Mauritshuis, Den Haag door pixelshop (bron: shutterstock)

Het Regeerprogramma, dit zijn de opvallende passages aangaande gebiedsontwikkeling

20 september 2024

8 minuten

Nieuws Vorige week maakte de nieuwe regering haar programma bekend. Hoe wil de nieuwe coalitie de woningbouwproductie opvoeren, hoe moet het verder met het landelijke gebied en hoeveel ruimte is er voor werkgebieden? De redactie maakte een ronde langs de velden.

De ruimtelijke opgaven in Nederland zijn behoorlijk. Op het gebied van wonen, mobiliteit, natuur, landbouw, energie en water om er maar een paar te noemen. De nieuwe regering heeft duidelijk gemaakt dat zij vooral in wil zetten ‘op wat wel kan’ om zich daarmee af te zetten tegen het vorige bewind dat vooral op de rem zou trappen. Maar wat betekent dat? Hoe wil de nieuwe regering het ruimtelijke beleid inzetten? De redactie van Gebiedsontwikkeling.nu licht vier onderdelen uit van de ruimtelijke paragraaf in het Regeerprogramma en deed navraag bij directbetrokkenen. Welke (gemiste) kansen zien zij?

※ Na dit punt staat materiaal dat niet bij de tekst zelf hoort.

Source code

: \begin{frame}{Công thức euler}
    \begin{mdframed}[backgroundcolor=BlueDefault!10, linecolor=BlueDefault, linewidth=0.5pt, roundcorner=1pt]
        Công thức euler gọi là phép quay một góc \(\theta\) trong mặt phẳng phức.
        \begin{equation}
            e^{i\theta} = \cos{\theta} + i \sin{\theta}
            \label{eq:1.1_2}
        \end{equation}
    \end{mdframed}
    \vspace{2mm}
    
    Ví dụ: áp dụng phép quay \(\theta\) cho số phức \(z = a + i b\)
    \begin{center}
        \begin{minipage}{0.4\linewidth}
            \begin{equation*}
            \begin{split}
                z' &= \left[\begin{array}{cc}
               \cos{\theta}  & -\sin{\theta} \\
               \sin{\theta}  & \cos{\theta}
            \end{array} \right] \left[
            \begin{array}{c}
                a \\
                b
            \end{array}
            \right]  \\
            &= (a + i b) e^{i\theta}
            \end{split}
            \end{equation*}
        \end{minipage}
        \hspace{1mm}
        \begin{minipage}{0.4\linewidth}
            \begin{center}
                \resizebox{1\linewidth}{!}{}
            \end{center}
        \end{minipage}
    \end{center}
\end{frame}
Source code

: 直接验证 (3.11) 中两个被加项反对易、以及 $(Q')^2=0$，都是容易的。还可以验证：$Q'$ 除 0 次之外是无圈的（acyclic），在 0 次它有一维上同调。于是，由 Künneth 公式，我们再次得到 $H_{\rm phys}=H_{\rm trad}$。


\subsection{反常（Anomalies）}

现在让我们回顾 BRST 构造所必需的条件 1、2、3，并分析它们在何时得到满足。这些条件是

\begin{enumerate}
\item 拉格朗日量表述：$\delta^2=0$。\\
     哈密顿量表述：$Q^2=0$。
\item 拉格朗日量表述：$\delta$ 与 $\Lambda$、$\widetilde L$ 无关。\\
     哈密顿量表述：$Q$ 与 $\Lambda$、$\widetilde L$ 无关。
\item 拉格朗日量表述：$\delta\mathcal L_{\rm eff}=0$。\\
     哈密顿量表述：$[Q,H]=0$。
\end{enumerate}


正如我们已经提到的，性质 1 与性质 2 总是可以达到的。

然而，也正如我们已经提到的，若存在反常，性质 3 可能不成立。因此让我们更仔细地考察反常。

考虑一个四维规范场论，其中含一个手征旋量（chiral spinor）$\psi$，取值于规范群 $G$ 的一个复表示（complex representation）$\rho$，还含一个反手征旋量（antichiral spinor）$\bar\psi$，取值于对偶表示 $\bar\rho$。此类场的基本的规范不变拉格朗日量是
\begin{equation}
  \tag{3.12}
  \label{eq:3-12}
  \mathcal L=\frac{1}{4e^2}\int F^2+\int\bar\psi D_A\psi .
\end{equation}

Meer inzet op bedrijventerreinen

Cees-Jan Pen, Lector de Ondernemende Regio aan Fontys Hogescholen ziet het regeerakkoord als een welkome stap richting een beter ruimtelijk-economisch beleid. “Er is in dit akkoord meer aandacht voor het duurzame potentieel van bedrijventerreinen. In het vorige kabinet hadden we het programma ‘Ruimte voor Economie’, dat viel onder het ministerie van Economische Zaken en Klimaat (EZK). Nu valt het zowel onder Economische Zaken (EZ) als het ministerie van Volkshuisvesting en Ruimtelijke Ordening (VRO). Daarbij is de verwachte aandacht voor het ruimtelijk-economisch beleid in de Nota Ruimte van VRO-minister Mona Keijzer een goede stap om naast woningbouw ook bedrijventerreinen een boost te geven. De verduurzaming van bedrijventerreinen wordt op de kaart gezet, vooral die met een hoge milieucategorie. Daarmee wordt het potentieel voor de circulaire transitie erkend.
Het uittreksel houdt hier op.